Department of Biological Sciences, Dartmouth College, Hanover, New Hampshire 03755,1 Pfizer Co., Ann Arbor, Michigan 481052
Received 13 August 2003/ Accepted 14 November 2003
In many bacteria, the ferric uptake regulator (Fur) protein plays a central role in the regulation of iron uptake genes. Because iron figures prominently in the agriculturally important symbiosis between soybean and its nitrogen-fixing endosymbiont Bradyrhizobium japonicum, we wanted to assess the role of Fur in the interaction. We identified a fur mutant by selecting for manganese resistance. Manganese interacts with the Fur protein and represses iron uptake genes. In the presence of high levels of manganese, bacteria with a wild-type copy of the fur gene repress iron uptake systems and starve for iron, whereas fur mutants fail to repress iron uptake systems and survive.
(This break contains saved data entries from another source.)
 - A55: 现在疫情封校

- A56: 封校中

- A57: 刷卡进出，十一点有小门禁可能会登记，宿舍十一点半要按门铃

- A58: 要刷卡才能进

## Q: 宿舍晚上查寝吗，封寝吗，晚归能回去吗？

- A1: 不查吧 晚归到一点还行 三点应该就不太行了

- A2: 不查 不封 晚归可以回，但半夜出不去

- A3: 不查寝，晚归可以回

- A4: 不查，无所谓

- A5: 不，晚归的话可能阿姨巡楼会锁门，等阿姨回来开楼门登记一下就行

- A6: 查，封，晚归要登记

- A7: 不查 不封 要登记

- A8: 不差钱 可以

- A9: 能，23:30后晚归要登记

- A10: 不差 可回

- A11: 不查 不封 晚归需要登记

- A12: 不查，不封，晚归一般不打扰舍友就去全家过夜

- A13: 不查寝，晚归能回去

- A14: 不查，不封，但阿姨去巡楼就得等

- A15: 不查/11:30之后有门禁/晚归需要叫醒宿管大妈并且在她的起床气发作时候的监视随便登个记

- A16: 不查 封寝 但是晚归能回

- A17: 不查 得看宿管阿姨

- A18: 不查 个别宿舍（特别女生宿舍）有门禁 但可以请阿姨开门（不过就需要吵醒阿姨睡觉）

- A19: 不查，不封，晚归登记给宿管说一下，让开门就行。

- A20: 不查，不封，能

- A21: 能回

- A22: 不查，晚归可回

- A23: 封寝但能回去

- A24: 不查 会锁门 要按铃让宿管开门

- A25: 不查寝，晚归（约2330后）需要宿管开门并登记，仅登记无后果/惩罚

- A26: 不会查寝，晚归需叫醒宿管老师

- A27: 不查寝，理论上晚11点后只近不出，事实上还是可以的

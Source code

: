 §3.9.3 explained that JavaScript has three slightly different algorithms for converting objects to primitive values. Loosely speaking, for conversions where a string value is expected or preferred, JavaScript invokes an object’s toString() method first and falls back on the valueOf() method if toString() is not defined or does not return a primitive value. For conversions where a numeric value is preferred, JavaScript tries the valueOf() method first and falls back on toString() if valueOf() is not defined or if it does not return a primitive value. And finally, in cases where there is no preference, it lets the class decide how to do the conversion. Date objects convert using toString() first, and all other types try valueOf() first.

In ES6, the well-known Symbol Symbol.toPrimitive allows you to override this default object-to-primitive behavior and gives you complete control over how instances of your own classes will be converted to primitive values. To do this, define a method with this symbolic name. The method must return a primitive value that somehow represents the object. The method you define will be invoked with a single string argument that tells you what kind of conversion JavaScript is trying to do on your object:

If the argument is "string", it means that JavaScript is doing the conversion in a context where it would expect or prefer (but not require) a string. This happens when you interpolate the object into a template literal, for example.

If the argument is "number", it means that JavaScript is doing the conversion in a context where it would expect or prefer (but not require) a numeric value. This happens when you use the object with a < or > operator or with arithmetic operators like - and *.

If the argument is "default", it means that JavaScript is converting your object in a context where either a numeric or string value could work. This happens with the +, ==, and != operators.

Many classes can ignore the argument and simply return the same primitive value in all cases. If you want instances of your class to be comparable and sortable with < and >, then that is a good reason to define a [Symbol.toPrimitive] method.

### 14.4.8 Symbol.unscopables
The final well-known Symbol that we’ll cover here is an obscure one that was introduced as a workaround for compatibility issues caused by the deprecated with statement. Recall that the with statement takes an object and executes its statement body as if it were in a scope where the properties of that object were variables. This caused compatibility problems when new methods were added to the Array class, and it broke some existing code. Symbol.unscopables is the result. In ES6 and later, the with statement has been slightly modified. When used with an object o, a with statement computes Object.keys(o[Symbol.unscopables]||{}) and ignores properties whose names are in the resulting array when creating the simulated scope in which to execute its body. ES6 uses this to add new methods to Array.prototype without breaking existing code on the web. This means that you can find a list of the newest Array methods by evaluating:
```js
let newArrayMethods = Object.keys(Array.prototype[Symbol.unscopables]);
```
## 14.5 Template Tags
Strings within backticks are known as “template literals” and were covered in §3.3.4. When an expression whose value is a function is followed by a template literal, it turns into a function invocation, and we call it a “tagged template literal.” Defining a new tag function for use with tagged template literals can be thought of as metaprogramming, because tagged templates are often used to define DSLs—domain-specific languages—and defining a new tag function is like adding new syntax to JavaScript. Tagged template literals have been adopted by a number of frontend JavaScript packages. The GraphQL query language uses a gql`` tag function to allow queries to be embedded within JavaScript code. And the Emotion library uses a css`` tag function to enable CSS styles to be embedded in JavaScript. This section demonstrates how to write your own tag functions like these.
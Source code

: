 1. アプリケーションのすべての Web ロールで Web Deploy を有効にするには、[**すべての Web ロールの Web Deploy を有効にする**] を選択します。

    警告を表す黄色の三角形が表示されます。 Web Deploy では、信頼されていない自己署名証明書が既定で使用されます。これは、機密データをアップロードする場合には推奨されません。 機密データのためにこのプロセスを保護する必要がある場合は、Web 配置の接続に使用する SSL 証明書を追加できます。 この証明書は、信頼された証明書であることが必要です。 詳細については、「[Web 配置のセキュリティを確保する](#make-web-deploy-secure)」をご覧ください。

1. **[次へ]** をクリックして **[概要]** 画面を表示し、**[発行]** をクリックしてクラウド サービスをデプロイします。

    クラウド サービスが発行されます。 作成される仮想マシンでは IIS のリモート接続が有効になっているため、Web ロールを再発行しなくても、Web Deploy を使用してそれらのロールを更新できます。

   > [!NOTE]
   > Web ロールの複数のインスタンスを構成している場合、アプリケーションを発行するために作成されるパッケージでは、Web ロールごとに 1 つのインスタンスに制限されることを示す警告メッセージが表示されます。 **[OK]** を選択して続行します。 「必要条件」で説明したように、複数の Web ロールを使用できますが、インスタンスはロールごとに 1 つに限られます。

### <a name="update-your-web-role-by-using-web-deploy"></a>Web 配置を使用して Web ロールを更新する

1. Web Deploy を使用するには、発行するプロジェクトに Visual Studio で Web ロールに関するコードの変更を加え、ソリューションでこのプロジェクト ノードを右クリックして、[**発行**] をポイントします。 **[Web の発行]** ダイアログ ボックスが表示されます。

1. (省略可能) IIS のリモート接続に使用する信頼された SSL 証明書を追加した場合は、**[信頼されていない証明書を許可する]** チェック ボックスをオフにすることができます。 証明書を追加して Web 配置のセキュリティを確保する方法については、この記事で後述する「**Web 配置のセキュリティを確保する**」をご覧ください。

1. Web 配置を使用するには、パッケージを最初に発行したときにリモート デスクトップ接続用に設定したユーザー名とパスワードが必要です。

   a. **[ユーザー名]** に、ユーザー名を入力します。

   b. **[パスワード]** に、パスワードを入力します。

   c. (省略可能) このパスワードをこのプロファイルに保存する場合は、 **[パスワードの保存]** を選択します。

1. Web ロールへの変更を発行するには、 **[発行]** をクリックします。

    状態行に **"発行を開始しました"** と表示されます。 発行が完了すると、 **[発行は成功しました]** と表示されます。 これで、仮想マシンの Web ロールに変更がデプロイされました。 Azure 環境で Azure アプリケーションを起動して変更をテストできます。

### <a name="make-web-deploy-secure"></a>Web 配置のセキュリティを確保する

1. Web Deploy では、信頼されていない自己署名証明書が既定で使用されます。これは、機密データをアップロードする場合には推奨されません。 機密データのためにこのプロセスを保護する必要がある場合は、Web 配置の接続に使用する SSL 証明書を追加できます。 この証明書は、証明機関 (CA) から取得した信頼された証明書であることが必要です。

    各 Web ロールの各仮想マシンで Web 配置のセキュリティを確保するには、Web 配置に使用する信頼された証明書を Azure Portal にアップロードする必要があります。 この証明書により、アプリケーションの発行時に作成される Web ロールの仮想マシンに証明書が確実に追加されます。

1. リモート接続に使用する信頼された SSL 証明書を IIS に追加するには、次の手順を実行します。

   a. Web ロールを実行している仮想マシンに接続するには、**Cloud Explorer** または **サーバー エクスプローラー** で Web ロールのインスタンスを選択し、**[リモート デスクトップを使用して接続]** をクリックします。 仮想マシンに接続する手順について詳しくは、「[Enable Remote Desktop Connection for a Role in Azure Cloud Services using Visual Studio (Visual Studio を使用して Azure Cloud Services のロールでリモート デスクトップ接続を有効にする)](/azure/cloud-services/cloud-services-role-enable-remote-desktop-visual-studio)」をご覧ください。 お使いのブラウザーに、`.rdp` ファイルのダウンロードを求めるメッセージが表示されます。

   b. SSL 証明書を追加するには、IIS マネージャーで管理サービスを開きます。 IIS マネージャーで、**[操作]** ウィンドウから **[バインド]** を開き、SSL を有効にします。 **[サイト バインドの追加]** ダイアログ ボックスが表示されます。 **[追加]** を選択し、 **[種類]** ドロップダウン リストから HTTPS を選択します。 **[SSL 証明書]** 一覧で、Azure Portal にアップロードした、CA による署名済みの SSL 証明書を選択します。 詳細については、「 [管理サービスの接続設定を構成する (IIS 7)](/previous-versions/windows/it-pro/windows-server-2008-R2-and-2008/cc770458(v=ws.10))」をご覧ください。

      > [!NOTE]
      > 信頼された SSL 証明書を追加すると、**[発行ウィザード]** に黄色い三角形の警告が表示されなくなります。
The B. japonicum fur mutant, as expected, fails to repress iron-regulated outer membrane proteins in the presence of iron. Unexpectedly, a wild-type copy of the fur gene cannot complement the fur mutant. Expression of the fur mutant allele in wild-type cells leads to a fur phenotype. Unlike a B. japonicum fur-null mutant, the strain carrying the dominant-negative fur mutation is unable to form functional, nitrogen-fixing nodules on soybean, mung bean, or cowpea, suggesting a role for a Fur-regulated protein or proteins in the symbiosis.